Я вспомнила, как он посмотрел на меня, когда в коридоре школы я выпалила ему, кем хочу стать. Такой печальный, пренебрежительный взгляд. Вспомнила, как он твердил, что ему очень нужно, чтобы я стала предсказуемой, скучной, шаблонной. Он старался сделать меня понятной.
Я вспомнила, как он десятки раз преодолевал собственную жажду подле меня. Такая фанатичная сила воли кажется невозможной.
“Ты нужна мне так же, как и я тебе” — вот, что он мне сказал. Прямым текстом.

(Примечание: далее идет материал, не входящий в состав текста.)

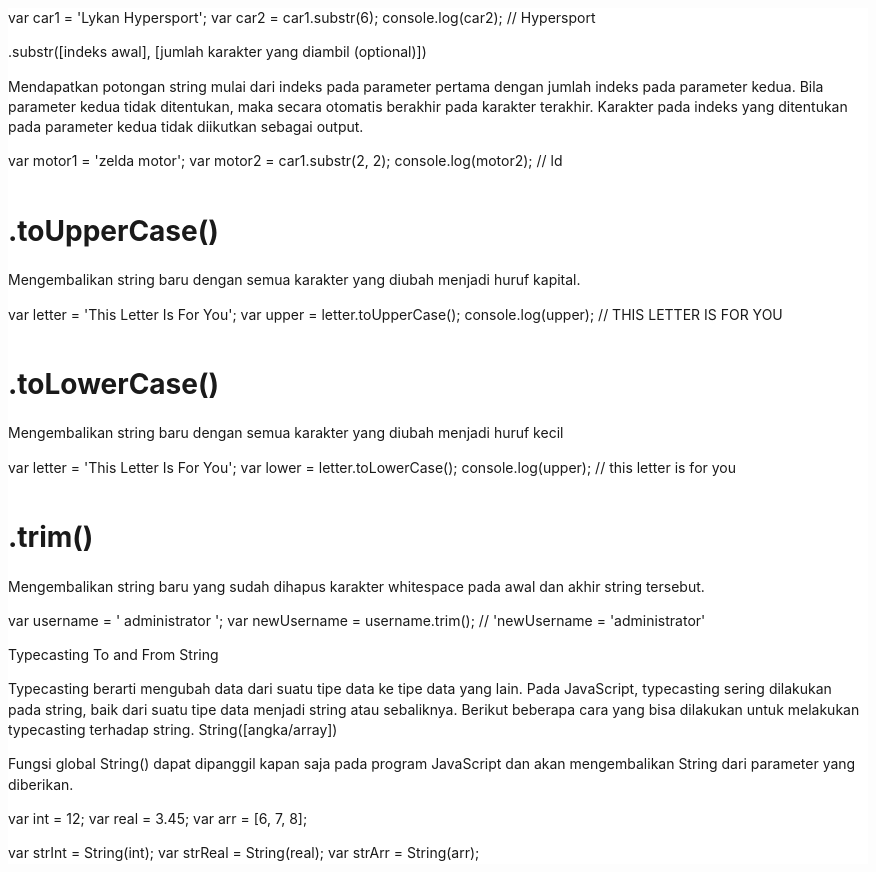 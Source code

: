 var car1 = 'Lykan Hypersport';
var car2 = car1.substr(6);
console.log(car2); // Hypersport

 .substr([indeks awal], [jumlah karakter yang diambil (optional)])

Mendapatkan potongan string mulai dari indeks pada parameter pertama dengan jumlah indeks pada parameter kedua. Bila parameter kedua tidak ditentukan, maka secara otomatis berakhir pada karakter terakhir. Karakter pada indeks yang ditentukan pada parameter kedua tidak diikutkan sebagai output.

var motor1 = 'zelda motor';
var motor2 = car1.substr(2, 2);
console.log(motor2); // ld

# .toUpperCase()

Mengembalikan string baru dengan semua karakter yang diubah menjadi huruf kapital.

var letter = 'This Letter Is For You';
var upper  = letter.toUpperCase();
console.log(upper); // THIS LETTER IS FOR YOU

# .toLowerCase()

Mengembalikan string baru dengan semua karakter yang diubah menjadi huruf kecil

var letter = 'This Letter Is For You';
var lower  = letter.toLowerCase();
console.log(upper); // this letter is for you

# .trim()

Mengembalikan string baru yang sudah dihapus karakter whitespace pada awal dan akhir string tersebut.

var username    = ' administrator ';
var newUsername = username.trim(); // 'newUsername = 'administrator'

Typecasting To and From String

Typecasting berarti mengubah data dari suatu tipe data ke tipe data yang lain. Pada JavaScript, typecasting sering dilakukan pada string, baik dari suatu tipe data menjadi string atau sebaliknya. Berikut beberapa cara yang bisa dilakukan untuk melakukan typecasting terhadap string.
String([angka/array])

Fungsi global String() dapat dipanggil kapan saja pada program JavaScript dan akan mengembalikan String dari parameter yang diberikan.

var int  = 12;
var real = 3.45;
var arr  = [6, 7, 8];

var strInt  = String(int);
var strReal = String(real);
var strArr  = String(arr);

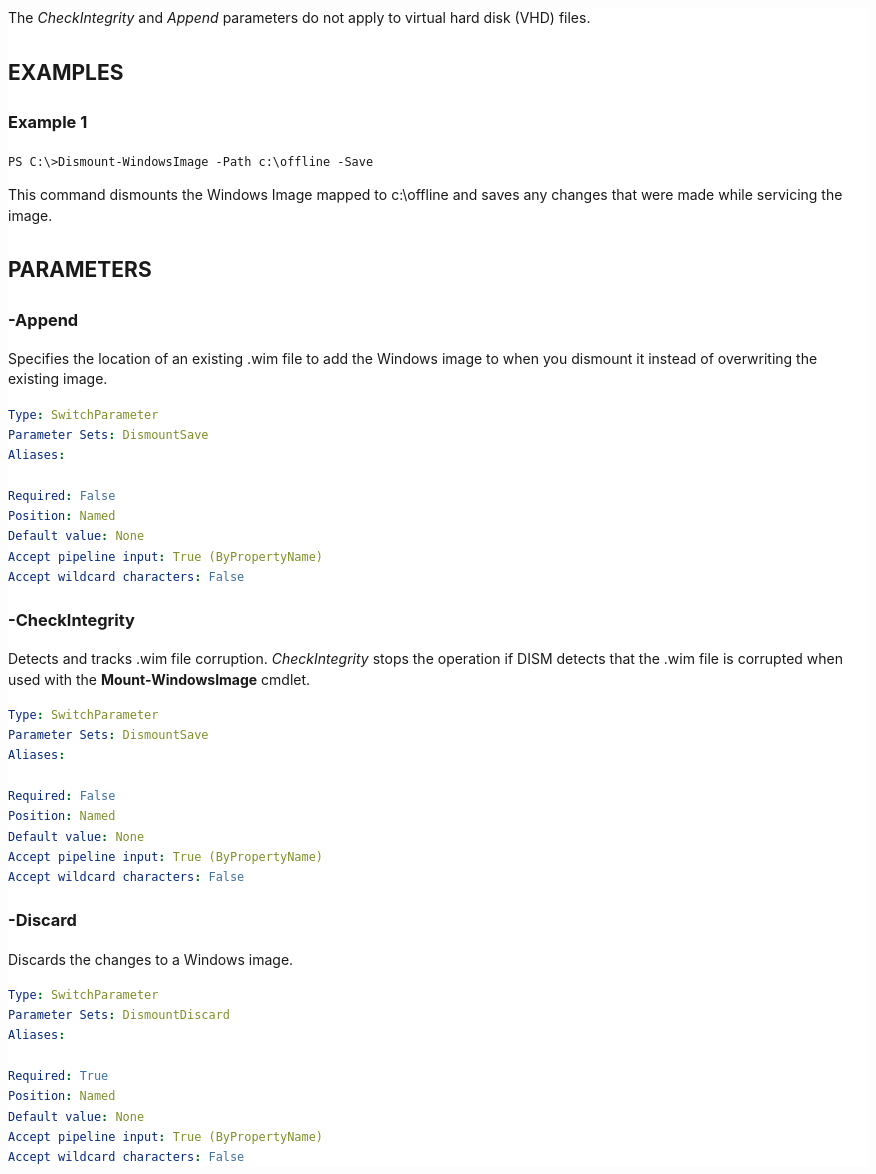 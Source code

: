 The *CheckIntegrity* and *Append* parameters do not apply to virtual hard disk (VHD) files.

## EXAMPLES

### Example 1
```
PS C:\>Dismount-WindowsImage -Path c:\offline -Save
```

This command dismounts the Windows Image mapped to c:\offline and saves any changes that were made while servicing the image.

## PARAMETERS

### -Append
Specifies the location of an existing .wim file to add the Windows image to when you dismount it instead of overwriting the existing image.

```yaml
Type: SwitchParameter
Parameter Sets: DismountSave
Aliases: 

Required: False
Position: Named
Default value: None
Accept pipeline input: True (ByPropertyName)
Accept wildcard characters: False
```

### -CheckIntegrity
Detects and tracks .wim file corruption.
*CheckIntegrity* stops the operation if DISM detects that the .wim file is corrupted when used with the **Mount-WindowsImage** cmdlet.

```yaml
Type: SwitchParameter
Parameter Sets: DismountSave
Aliases: 

Required: False
Position: Named
Default value: None
Accept pipeline input: True (ByPropertyName)
Accept wildcard characters: False
```

### -Discard
Discards the changes to a Windows image.

```yaml
Type: SwitchParameter
Parameter Sets: DismountDiscard
Aliases: 

Required: True
Position: Named
Default value: None
Accept pipeline input: True (ByPropertyName)
Accept wildcard characters: False
```
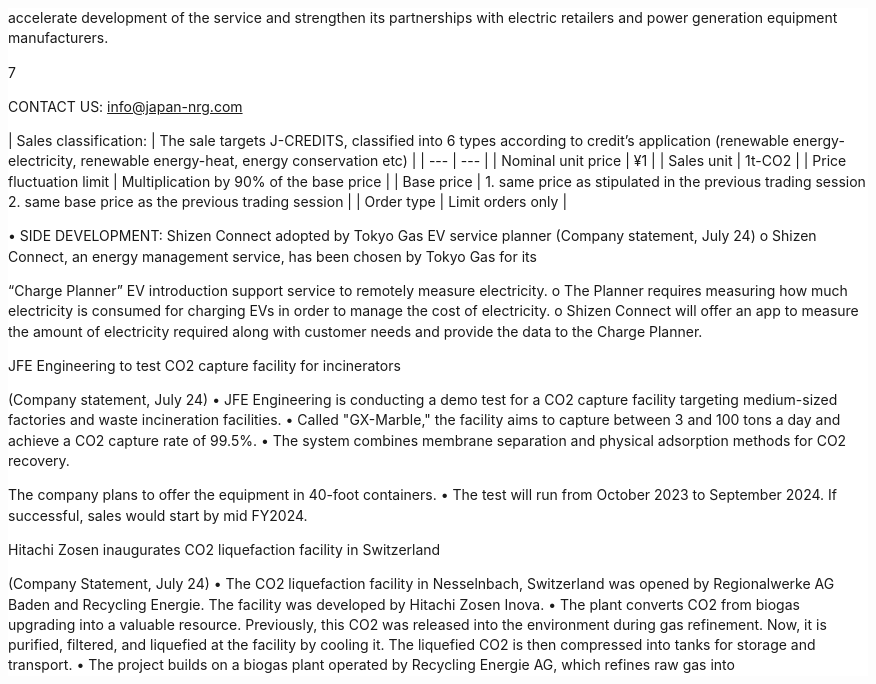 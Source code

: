 accelerate development of the service and strengthen its partnerships with electric retailers and
power generation equipment manufacturers.


7


CONTACT  US: info@japan-nrg.com

| Sales classification: | The sale targets J-CREDITS, classified into 6 types according to credit’s
application (renewable energy-electricity, renewable energy-heat, energy
conservation etc) |
| --- | --- |
| Nominal unit price | ¥1 |
| Sales unit | 1t-CO2 |
| Price fluctuation limit | Multiplication by 90% of the base price |
| Base price | 1. same price as stipulated in the previous trading session
2. same base price as the previous trading session |
| Order type | Limit orders only |

•  SIDE DEVELOPMENT:
Shizen Connect adopted by Tokyo Gas EV service planner
(Company statement, July 24)
o  Shizen Connect, an energy management service, has been chosen by Tokyo Gas for its

“Charge Planner” EV introduction support service to remotely measure electricity.
o  The Planner requires measuring how much electricity is consumed for charging EVs in
order to manage the cost of electricity.
o  Shizen Connect will offer an app to measure the amount of electricity required along with
customer needs and provide the data to the Charge Planner.


JFE Engineering to test CO2 capture facility for incinerators

(Company statement, July 24)
•  JFE Engineering is conducting a demo test for a CO2 capture facility targeting medium-sized
factories and waste incineration facilities.
•  Called "GX-Marble," the facility aims to capture between 3 and 100 tons a day and achieve a CO2
capture rate of 99.5%.
•  The system combines membrane separation and physical adsorption methods for CO2 recovery.

The company plans to offer the equipment in 40-foot containers.
•  The test will run from October 2023 to September 2024. If successful, sales would start by mid
FY2024.


Hitachi Zosen inaugurates CO2 liquefaction facility in Switzerland

(Company Statement, July 24)
•  The CO2 liquefaction facility in Nesselnbach, Switzerland was opened by Regionalwerke AG Baden
and Recycling Energie. The facility was developed by Hitachi Zosen Inova.
•  The plant converts CO2 from biogas upgrading into a valuable resource. Previously, this CO2 was
released into the environment during gas refinement. Now, it is purified, filtered, and liquefied at
the facility by cooling it. The liquefied CO2 is then compressed into tanks for storage and
transport.
•  The project builds on a biogas plant operated by Recycling Energie AG, which refines raw gas into
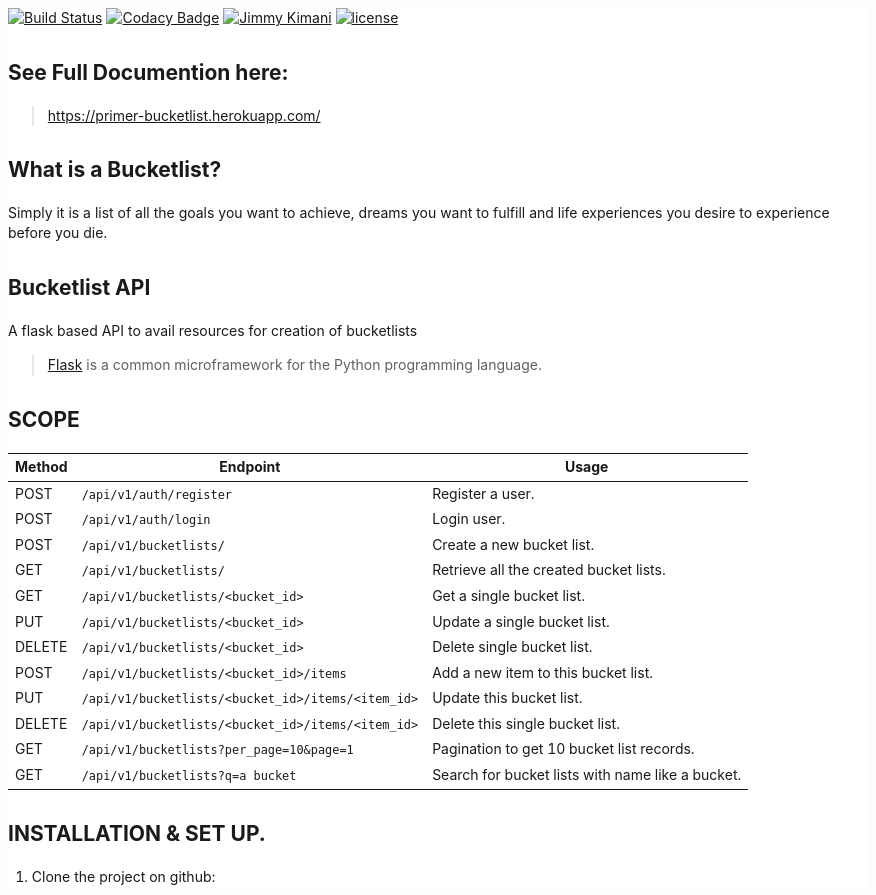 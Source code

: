 [![Build Status](https://travis-ci.org/jimmykimani/Cp2-Bucketlist-API.svg?branch=master)](https://travis-ci.org/jimmykimani/Cp2-Bucketlist-API)
[![Codacy Badge](https://api.codacy.com/project/badge/Grade/ac0ea7159b464c4e97f06eab027ea69b)](https://www.codacy.com/app/jimmykimani/Bucketlist?utm_source=github.com&amp;utm_medium=referral&amp;utm_content=jimmykimani/Bucketlist&amp;utm_campaign=Badge_Grade)
[![Jimmy Kimani](https://img.shields.io/badge/Jmmy%20Kimani-Checkpoint2-green.svg)]()
[![license](https://img.shields.io/github/license/mashape/apistatus.svg)]()

## See Full Documention here:
> https://primer-bucketlist.herokuapp.com/
## What is a Bucketlist?

Simply it is a list of all the goals you want to achieve, dreams you want to fulfill and life experiences you desire to experience before you die.

## Bucketlist API

A flask based API to avail resources for creation of bucketlists
>[Flask](http://flask.pocoo.org/) is a common microframework for the Python programming language.

## SCOPE

|Method | Endpoint | Usage |
| ---- | ---- | --------------- |
|POST| `/api/v1/auth/register` |  Register a user. |
|POST| `/api/v1/auth/login` | Login user.|
|POST| `/api/v1/bucketlists/` | Create a new bucket list. |
|GET| `/api/v1/bucketlists/` | Retrieve all the created bucket lists. |
|GET| `/api/v1/bucketlists/<bucket_id>` | Get a single bucket list. |
|PUT| `/api/v1/bucketlists/<bucket_id>` | Update a single bucket list. |
|DELETE| `/api/v1/bucketlists/<bucket_id>` | Delete single bucket list. |
|POST| `/api/v1/bucketlists/<bucket_id>/items` | Add a new item to this bucket list. |
|PUT|`/api/v1/bucketlists/<bucket_id>/items/<item_id>` | Update this bucket list. |
|DELETE|`/api/v1/bucketlists/<bucket_id>/items/<item_id>` | Delete this single bucket list. |
|GET| `/api/v1/bucketlists?per_page=10&page=1` | Pagination to get 10 bucket list records.|
|GET| `/api/v1/bucketlists?q=a bucket` | Search for bucket lists with name like a bucket. 

## INSTALLATION & SET UP.

1. Clone the project on github:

“Не может такого быть, — думала я. — В смысле, это же в действительности невозможно. Он воспринимает меня, как ребёнка. Проклятье… или он притворялся? Он ведь виртуозно играл роль богатого пресыщенного мизантропа в школе, ему все верили, даже я. Но почему он притворялся?”
Эдвард продолжал смотреть мне в глаза, и я больше не чувствовала себя так, словно он видит во мне неразумное дитя. Жёлтые глаза ошпарили, словно огнём.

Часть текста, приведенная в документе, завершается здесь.